Boundaries of hyperbolic and simply parabolic Baker domains

TL;DR

This paper investigates the boundary dynamics of certain Baker domains in transcendental maps, revealing non-ergodic behavior, boundary points with non-converging orbits, and conditions for periodic points on the boundary.

Contribution

It provides new insights into the boundary behavior of non-univalent Baker domains, including properties of the boundary map and existence of boundary periodic points.

Findings

Proves non-ergodicity and non-recurrence of boundary maps.

Identifies boundary points with orbits not converging to infinity.

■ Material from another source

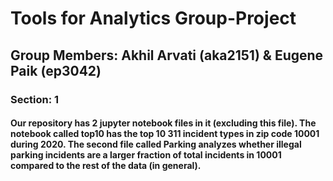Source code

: # Tools for Analytics Group-Project
## Group Members: Akhil Arvati (aka2151) & Eugene Paik (ep3042)
### Section: 1

#### Our repository has 2 jupyter notebook files in it (excluding this file). The notebook called top10 has the top 10 311 incident types in zip code 10001 during 2020. The second file called Parking analyzes whether illegal parking incidents are a larger fraction of total incidents in 10001 compared to the rest of the data (in general).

Establishes conditions for the existence of boundary periodic points.

Abstract

We study the boundaries of non-univalent simply connected Baker domains of transcendental maps (both entire and meromorphic), of hyperbolic and simply parabolic type. We prove non-ergodicity and non-recurrence for the boundary map, and additional properties concerning the Julia set and the set of singularities of the associated inner function, and the topology and the dynamics on the boundary of the Baker domain. In particular, we prove the existence of points on the boundary whose orbit does not converge to infinity through the dynamical access, in the sense of Carath\'eodory. Finally, under mild conditions on the postsingular set, we prove the existence of periodic points on the boundary of such Baker domains.